> Task brief
Reading the data below, count the lines that carry the string "mathbb". Give nothing but the count.

> Given records
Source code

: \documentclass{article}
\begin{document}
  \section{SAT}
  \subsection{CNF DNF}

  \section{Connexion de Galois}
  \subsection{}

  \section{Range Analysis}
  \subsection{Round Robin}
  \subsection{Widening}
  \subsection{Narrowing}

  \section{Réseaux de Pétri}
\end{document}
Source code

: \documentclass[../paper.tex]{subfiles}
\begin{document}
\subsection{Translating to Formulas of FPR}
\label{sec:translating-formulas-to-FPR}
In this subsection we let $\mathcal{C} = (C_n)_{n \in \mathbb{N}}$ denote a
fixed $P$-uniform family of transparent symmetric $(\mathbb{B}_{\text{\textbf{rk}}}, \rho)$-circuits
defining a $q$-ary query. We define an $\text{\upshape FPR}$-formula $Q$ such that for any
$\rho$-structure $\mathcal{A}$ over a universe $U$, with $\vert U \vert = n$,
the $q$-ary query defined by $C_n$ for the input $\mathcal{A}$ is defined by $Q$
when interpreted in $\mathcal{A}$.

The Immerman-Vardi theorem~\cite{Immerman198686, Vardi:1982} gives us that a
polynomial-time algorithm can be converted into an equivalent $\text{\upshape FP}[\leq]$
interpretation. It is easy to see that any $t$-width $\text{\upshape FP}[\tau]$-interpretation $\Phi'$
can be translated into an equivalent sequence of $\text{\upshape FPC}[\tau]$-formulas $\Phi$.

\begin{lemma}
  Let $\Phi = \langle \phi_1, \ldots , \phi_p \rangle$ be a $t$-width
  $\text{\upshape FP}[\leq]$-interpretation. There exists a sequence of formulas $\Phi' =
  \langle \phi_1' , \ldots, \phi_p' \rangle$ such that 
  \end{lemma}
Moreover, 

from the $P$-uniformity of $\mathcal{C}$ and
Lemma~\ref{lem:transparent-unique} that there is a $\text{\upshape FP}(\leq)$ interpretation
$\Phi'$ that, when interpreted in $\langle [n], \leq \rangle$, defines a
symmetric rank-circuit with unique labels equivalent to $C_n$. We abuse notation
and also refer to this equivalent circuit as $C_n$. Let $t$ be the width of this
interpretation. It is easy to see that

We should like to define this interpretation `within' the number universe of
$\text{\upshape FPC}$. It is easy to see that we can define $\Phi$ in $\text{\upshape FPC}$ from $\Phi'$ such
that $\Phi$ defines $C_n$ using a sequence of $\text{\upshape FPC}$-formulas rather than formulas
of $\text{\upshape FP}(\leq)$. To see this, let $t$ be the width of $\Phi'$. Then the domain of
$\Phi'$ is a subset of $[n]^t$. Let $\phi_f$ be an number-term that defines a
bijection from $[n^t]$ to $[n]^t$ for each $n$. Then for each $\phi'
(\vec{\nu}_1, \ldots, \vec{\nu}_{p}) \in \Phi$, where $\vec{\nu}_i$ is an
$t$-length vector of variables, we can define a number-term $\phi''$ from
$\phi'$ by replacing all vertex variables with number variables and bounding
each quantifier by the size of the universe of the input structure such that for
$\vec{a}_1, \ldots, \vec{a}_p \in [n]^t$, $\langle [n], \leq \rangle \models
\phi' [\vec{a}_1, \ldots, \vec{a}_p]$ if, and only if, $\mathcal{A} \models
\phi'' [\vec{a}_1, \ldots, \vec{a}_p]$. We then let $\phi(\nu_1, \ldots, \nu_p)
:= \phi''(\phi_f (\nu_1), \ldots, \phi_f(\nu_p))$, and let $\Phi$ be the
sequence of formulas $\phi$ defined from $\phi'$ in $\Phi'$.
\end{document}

> Result
2